When we are little and we go to school, one of the first things we learn is that our planet was not always as we see it now on maps. Millions of years ago, all the continents formed a single continent called Pangea. Over the centuries, these emerged lands were very slowly separating. Now there is more to know: the new ocean of Africa.
It is to be expected, then, that these events will be repeated in the future, even when our species no longer exists. And scientists are sure there will be at least one more continental mass split on Earth.
Africa could be divided in two, new ocean
This microplate has been spinning in the opposite direction with respect to the African plate for two years now. This is a clear sign that the fracture is cresting, indicating the formation of a new ocean.
Scientists explain that the crack that begins in Afar, Ethiopia, and extends to Mozambique, widens about seven millimeters per year. If the division continues at this rate, in 50,000 years the African continent will be divided in two, with a large African Ocean in between.
Great Rift Valley crack
It was in 2018 when, suddenly, in Narok County, Kenya, a huge crack 20 meters wide and 15 meters deep. Volcanic activity and plate tectonics cause this crack to grow about seven millimeters a year.
The current territories of Kenya, Somalia, Ethiopia, Eritrea and Djibouti they would be affected by the movement that scientists warn about. The process would end in 50,000 years, something “quick” from the point of view of geology.
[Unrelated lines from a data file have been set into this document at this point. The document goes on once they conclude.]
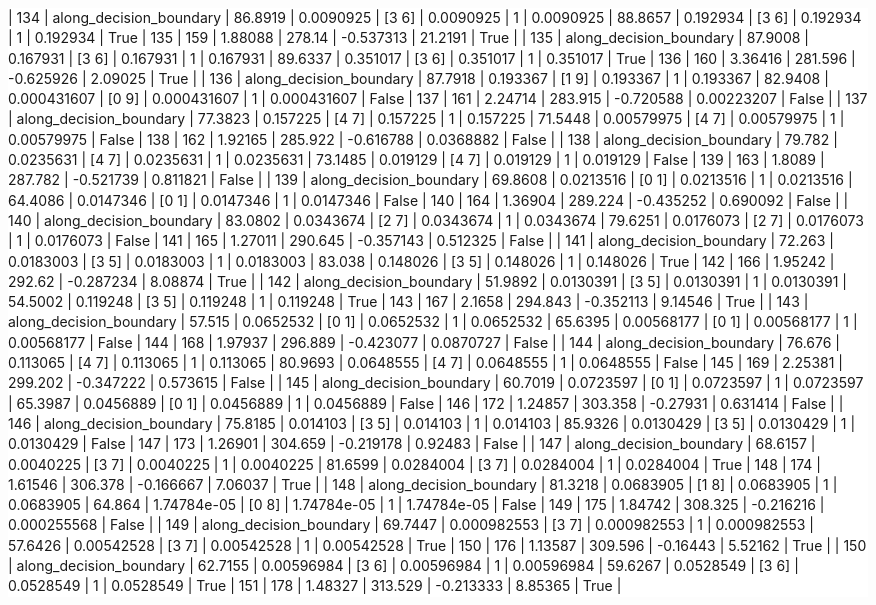 | 134 | along_decision_boundary |     86.8919 | 0.0090925   | [3 6]    |   0.0090925   |      1 | 0.0090925   |      88.8657 | 0.192934    | [3 6]     |    0.192934    |       1 | 0.192934    | True      |    135 |             159 |                 1.88088 |              278.14    | -0.537313  |     21.2191      | True            |
| 135 | along_decision_boundary |     87.9008 | 0.167931    | [3 6]    |   0.167931    |      1 | 0.167931    |      89.6337 | 0.351017    | [3 6]     |    0.351017    |       1 | 0.351017    | True      |    136 |             160 |                 3.36416 |              281.596   | -0.625926  |      2.09025     | True            |
| 136 | along_decision_boundary |     87.7918 | 0.193367    | [1 9]    |   0.193367    |      1 | 0.193367    |      82.9408 | 0.000431607 | [0 9]     |    0.000431607 |       1 | 0.000431607 | False     |    137 |             161 |                 2.24714 |              283.915   | -0.720588  |      0.00223207  | False           |
| 137 | along_decision_boundary |     77.3823 | 0.157225    | [4 7]    |   0.157225    |      1 | 0.157225    |      71.5448 | 0.00579975  | [4 7]     |    0.00579975  |       1 | 0.00579975  | False     |    138 |             162 |                 1.92165 |              285.922   | -0.616788  |      0.0368882   | False           |
| 138 | along_decision_boundary |     79.782  | 0.0235631   | [4 7]    |   0.0235631   |      1 | 0.0235631   |      73.1485 | 0.019129    | [4 7]     |    0.019129    |       1 | 0.019129    | False     |    139 |             163 |                 1.8089  |              287.782   | -0.521739  |      0.811821    | False           |
| 139 | along_decision_boundary |     69.8608 | 0.0213516   | [0 1]    |   0.0213516   |      1 | 0.0213516   |      64.4086 | 0.0147346   | [0 1]     |    0.0147346   |       1 | 0.0147346   | False     |    140 |             164 |                 1.36904 |              289.224   | -0.435252  |      0.690092    | False           |
| 140 | along_decision_boundary |     83.0802 | 0.0343674   | [2 7]    |   0.0343674   |      1 | 0.0343674   |      79.6251 | 0.0176073   | [2 7]     |    0.0176073   |       1 | 0.0176073   | False     |    141 |             165 |                 1.27011 |              290.645   | -0.357143  |      0.512325    | False           |
| 141 | along_decision_boundary |     72.263  | 0.0183003   | [3 5]    |   0.0183003   |      1 | 0.0183003   |      83.038  | 0.148026    | [3 5]     |    0.148026    |       1 | 0.148026    | True      |    142 |             166 |                 1.95242 |              292.62    | -0.287234  |      8.08874     | True            |
| 142 | along_decision_boundary |     51.9892 | 0.0130391   | [3 5]    |   0.0130391   |      1 | 0.0130391   |      54.5002 | 0.119248    | [3 5]     |    0.119248    |       1 | 0.119248    | True      |    143 |             167 |                 2.1658  |              294.843   | -0.352113  |      9.14546     | True            |
| 143 | along_decision_boundary |     57.515  | 0.0652532   | [0 1]    |   0.0652532   |      1 | 0.0652532   |      65.6395 | 0.00568177  | [0 1]     |    0.00568177  |       1 | 0.00568177  | False     |    144 |             168 |                 1.97937 |              296.889   | -0.423077  |      0.0870727   | False           |
| 144 | along_decision_boundary |     76.676  | 0.113065    | [4 7]    |   0.113065    |      1 | 0.113065    |      80.9693 | 0.0648555   | [4 7]     |    0.0648555   |       1 | 0.0648555   | False     |    145 |             169 |                 2.25381 |              299.202   | -0.347222  |      0.573615    | False           |
| 145 | along_decision_boundary |     60.7019 | 0.0723597   | [0 1]    |   0.0723597   |      1 | 0.0723597   |      65.3987 | 0.0456889   | [0 1]     |    0.0456889   |       1 | 0.0456889   | False     |    146 |             172 |                 1.24857 |              303.358   | -0.27931   |      0.631414    | False           |
| 146 | along_decision_boundary |     75.8185 | 0.014103    | [3 5]    |   0.014103    |      1 | 0.014103    |      85.9326 | 0.0130429   | [3 5]     |    0.0130429   |       1 | 0.0130429   | False     |    147 |             173 |                 1.26901 |              304.659   | -0.219178  |      0.92483     | False           |
| 147 | along_decision_boundary |     68.6157 | 0.0040225   | [3 7]    |   0.0040225   |      1 | 0.0040225   |      81.6599 | 0.0284004   | [3 7]     |    0.0284004   |       1 | 0.0284004   | True      |    148 |             174 |                 1.61546 |              306.378   | -0.166667  |      7.06037     | True            |
| 148 | along_decision_boundary |     81.3218 | 0.0683905   | [1 8]    |   0.0683905   |      1 | 0.0683905   |      64.864  | 1.74784e-05 | [0 8]     |    1.74784e-05 |       1 | 1.74784e-05 | False     |    149 |             175 |                 1.84742 |              308.325   | -0.216216  |      0.000255568 | False           |
| 149 | along_decision_boundary |     69.7447 | 0.000982553 | [3 7]    |   0.000982553 |      1 | 0.000982553 |      57.6426 | 0.00542528  | [3 7]     |    0.00542528  |       1 | 0.00542528  | True      |    150 |             176 |                 1.13587 |              309.596   | -0.16443   |      5.52162     | True            |
| 150 | along_decision_boundary |     62.7155 | 0.00596984  | [3 6]    |   0.00596984  |      1 | 0.00596984  |      59.6267 | 0.0528549   | [3 6]     |    0.0528549   |       1 | 0.0528549   | True      |    151 |             178 |                 1.48327 |              313.529   | -0.213333  |      8.85365     | True            | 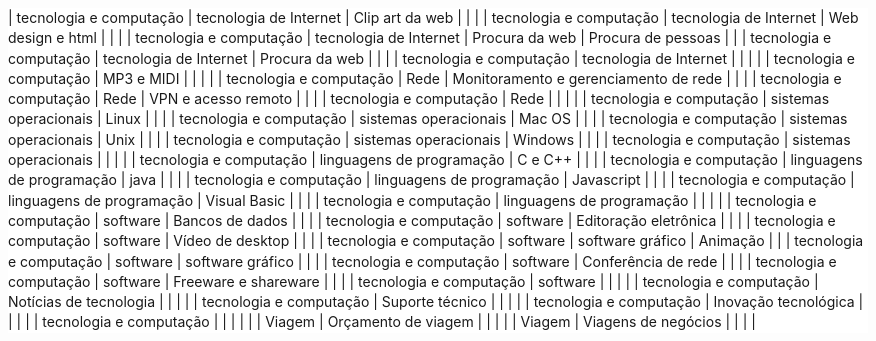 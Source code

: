 | tecnologia e computação  | tecnologia de Internet                    | Clip art da web                           |                                |                               |
| tecnologia e computação  | tecnologia de Internet                    | Web design e html                    |                                |                               |
| tecnologia e computação  | tecnologia de Internet                    | Procura da web                             | Procura de pessoas                  |                               |
| tecnologia e computação  | tecnologia de Internet                    | Procura da web                             |                                |                               |
| tecnologia e computação  | tecnologia de Internet                    |                                        |                                |                               |
| tecnologia e computação  | MP3 e MIDI                           |                                        |                                |                               |
| tecnologia e computação  | Rede                             | Monitoramento e gerenciamento de rede      |                                |                               |
| tecnologia e computação  | Rede                             | VPN e acesso remoto                  |                                |                               |
| tecnologia e computação  | Rede                             |                                        |                                |                               |
| tecnologia e computação  | sistemas operacionais                      | Linux                                  |                                |                               |
| tecnologia e computação  | sistemas operacionais                      | Mac OS                                 |                                |                               |
| tecnologia e computação  | sistemas operacionais                      | Unix                                   |                                |                               |
| tecnologia e computação  | sistemas operacionais                      | Windows                                |                                |                               |
| tecnologia e computação  | sistemas operacionais                      |                                        |                                |                               |
| tecnologia e computação  | linguagens de programação                  | C e C++                              |                                |                               |
| tecnologia e computação  | linguagens de programação                  | java                                   |                                |                               |
| tecnologia e computação  | linguagens de programação                  | Javascript                             |                                |                               |
| tecnologia e computação  | linguagens de programação                  | Visual Basic                           |                                |                               |
| tecnologia e computação  | linguagens de programação                  |                                        |                                |                               |
| tecnologia e computação  | software                               | Bancos de dados                              |                                |                               |
| tecnologia e computação  | software                               | Editoração eletrônica                     |                                |                               |
| tecnologia e computação  | software                               | Vídeo de desktop                          |                                |                               |
| tecnologia e computação  | software                               | software gráfico                      | Animação                      |                               |
| tecnologia e computação  | software                               | software gráfico                      |                                |                               |
| tecnologia e computação  | software                               | Conferência de rede                       |                                |                               |
| tecnologia e computação  | software                               | Freeware e shareware                 |                                |                               |
| tecnologia e computação  | software                               |                                        |                                |                               |
| tecnologia e computação  | Notícias de tecnologia                              |                                        |                                |                               |
| tecnologia e computação  | Suporte técnico                      |                                        |                                |                               |
| tecnologia e computação  | Inovação tecnológica               |                                        |                                |                               |
| tecnologia e computação  |                                        |                                        |                                |                               |
| Viagem                    | Orçamento de viagem                          |                                        |                                |                               |
| Viagem                    | Viagens de negócios                        |                                        |                                |                               | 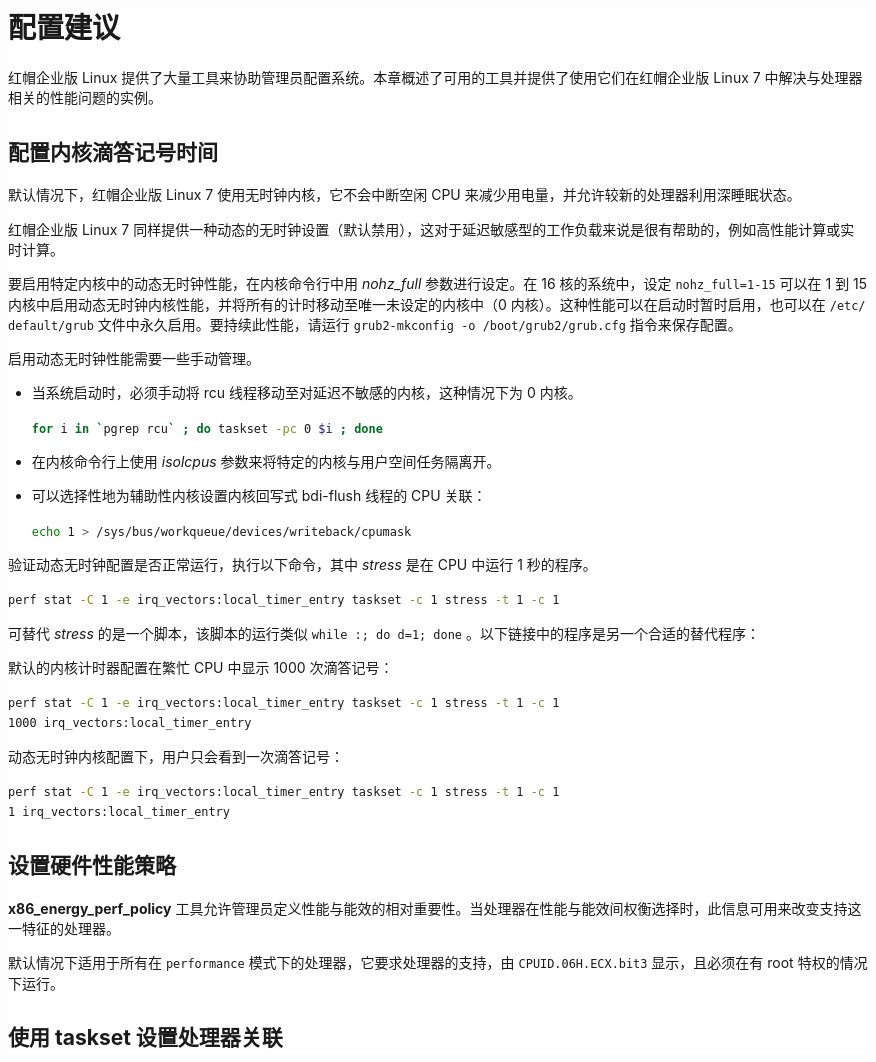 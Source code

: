 # 配置建议

红帽企业版 Linux 提供了大量工具来协助管理员配置系统。本章概述了可用的工具并提供了使用它们在红帽企业版 Linux 7 中解决与处理器相关的性能问题的实例。

## 配置内核滴答记号时间

默认情况下，红帽企业版 Linux 7 使用无时钟内核，它不会中断空闲 CPU 来减少用电量，并允许较新的处理器利用深睡眠状态。

红帽企业版 Linux 7 同样提供一种动态的无时钟设置（默认禁用），这对于延迟敏感型的工作负载来说是很有帮助的，例如高性能计算或实时计算。

要启用特定内核中的动态无时钟性能，在内核命令行中用 *nohz_full* 参数进行设定。在 16 核的系统中，设定 `nohz_full=1-15` 可以在 1 到 15 内核中启用动态无时钟内核性能，并将所有的计时移动至唯一未设定的内核中（0 内核）。这种性能可以在启动时暂时启用，也可以在 `/etc/default/grub` 文件中永久启用。要持续此性能，请运行 `grub2-mkconfig -o /boot/grub2/grub.cfg` 指令来保存配置。

启用动态无时钟性能需要一些手动管理。

- 当系统启动时，必须手动将 rcu 线程移动至对延迟不敏感的内核，这种情况下为 0 内核。

  ```bash
  for i in `pgrep rcu` ; do taskset -pc 0 $i ; done
  ```

- 在内核命令行上使用 *isolcpus* 参数来将特定的内核与用户空间任务隔离开。

- 可以选择性地为辅助性内核设置内核回写式 bdi-flush 线程的 CPU 关联：

  ```bash
  echo 1 > /sys/bus/workqueue/devices/writeback/cpumask
  ```

验证动态无时钟配置是否正常运行，执行以下命令，其中 *stress* 是在 CPU 中运行 1 秒的程序。

```bash
perf stat -C 1 -e irq_vectors:local_timer_entry taskset -c 1 stress -t 1 -c 1
```

可替代 *stress* 的是一个脚本，该脚本的运行类似 `while :; do d=1; done` 。以下链接中的程序是另一个合适的替代程序： 

默认的内核计时器配置在繁忙 CPU 中显示 1000 次滴答记号：

```bash
perf stat -C 1 -e irq_vectors:local_timer_entry taskset -c 1 stress -t 1 -c 1
1000 irq_vectors:local_timer_entry
```

动态无时钟内核配置下，用户只会看到一次滴答记号：

```bash
perf stat -C 1 -e irq_vectors:local_timer_entry taskset -c 1 stress -t 1 -c 1
1 irq_vectors:local_timer_entry
```

## 设置硬件性能策略

**x86_energy_perf_policy** 工具允许管理员定义性能与能效的相对重要性。当处理器在性能与能效间权衡选择时，此信息可用来改变支持这一特征的处理器。

默认情况下适用于所有在 `performance` 模式下的处理器，它要求处理器的支持，由 `CPUID.06H.ECX.bit3` 显示，且必须在有 root 特权的情况下运行。

## 使用 taskset 设置处理器关联
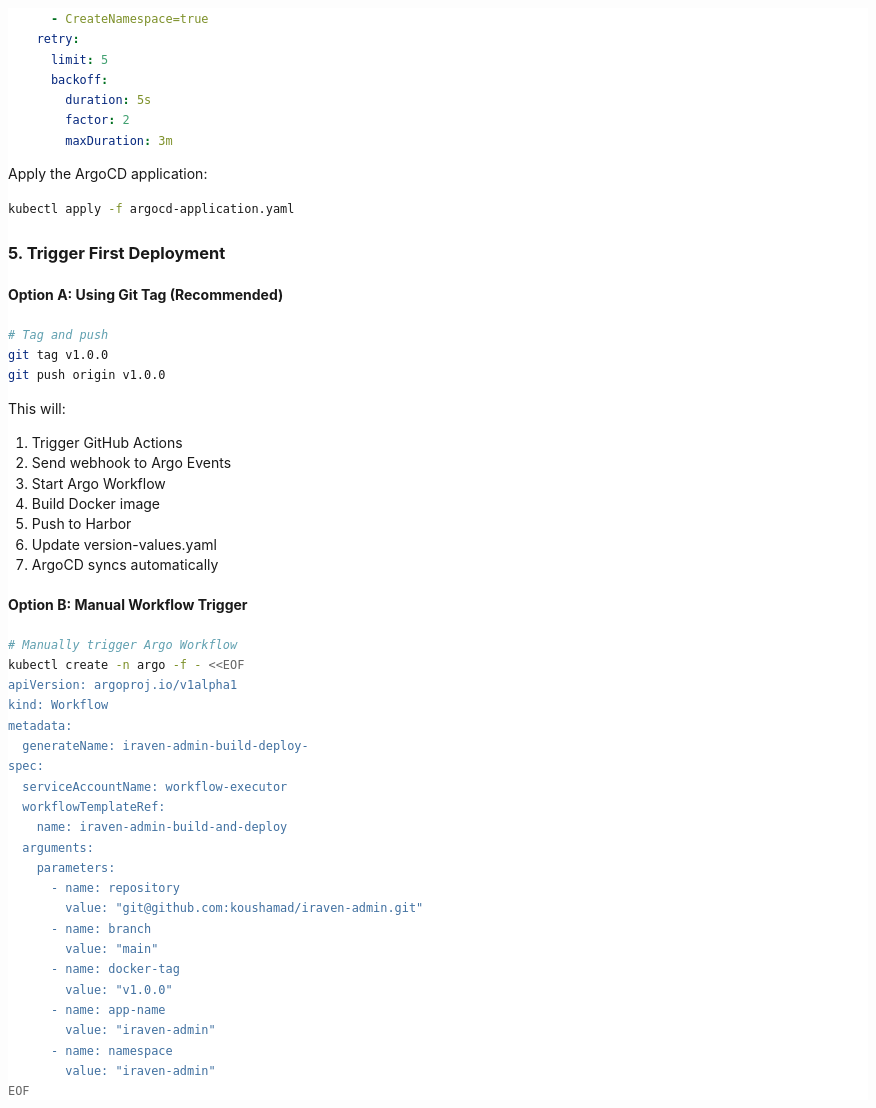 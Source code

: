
 ```yaml
      - CreateNamespace=true
    retry:
      limit: 5
      backoff:
        duration: 5s
        factor: 2
        maxDuration: 3m
```

Apply the ArgoCD application:
```bash
kubectl apply -f argocd-application.yaml
```

### 5. Trigger First Deployment

#### Option A: Using Git Tag (Recommended)
```bash
# Tag and push
git tag v1.0.0
git push origin v1.0.0
```

This will:
1. Trigger GitHub Actions
2. Send webhook to Argo Events
3. Start Argo Workflow
4. Build Docker image
5. Push to Harbor
6. Update version-values.yaml
7. ArgoCD syncs automatically

#### Option B: Manual Workflow Trigger
```bash
# Manually trigger Argo Workflow
kubectl create -n argo -f - <<EOF
apiVersion: argoproj.io/v1alpha1
kind: Workflow
metadata:
  generateName: iraven-admin-build-deploy-
spec:
  serviceAccountName: workflow-executor
  workflowTemplateRef:
    name: iraven-admin-build-and-deploy
  arguments:
    parameters:
      - name: repository
        value: "git@github.com:koushamad/iraven-admin.git"
      - name: branch
        value: "main"
      - name: docker-tag
        value: "v1.0.0"
      - name: app-name
        value: "iraven-admin"
      - name: namespace
        value: "iraven-admin"
EOF
```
Today the Rift Valley It is the only place on planet Earth where experts can analyze how a continental crack gradually transforms into an oceanic crack.
They know this because their studies have established that the Victoria microplate, which sits in the middle of the east and west branches of the rift in the Afar region, has been spinning counterclockwise lately.
What does this mean? that moves in opposite direction to that of the African plate that accompanies the clocks. As a consequence of this disagreement between the two, the continent could literally split in half.
At least this is confirmed by the studies carried out by scientists from the University of Potsdam, Germany, which were published in the journal Nature Communications and include a large part of these surprising discoveries.
The experts, who belong to the Center for Geosciences of the aforementioned university, assure that if these displacements continue -and nothing suggests otherwise- a new ocean will open in the center of Africa.
When will the separation of the African continent take place?
That as a species we are aware of what will happen does not mean that we are going to witness those events. Calculations indicate that the Afar rift opens at a rate of 7 mm per year, so it will take billions of years for Africa to finally cease to be the unified continent we know.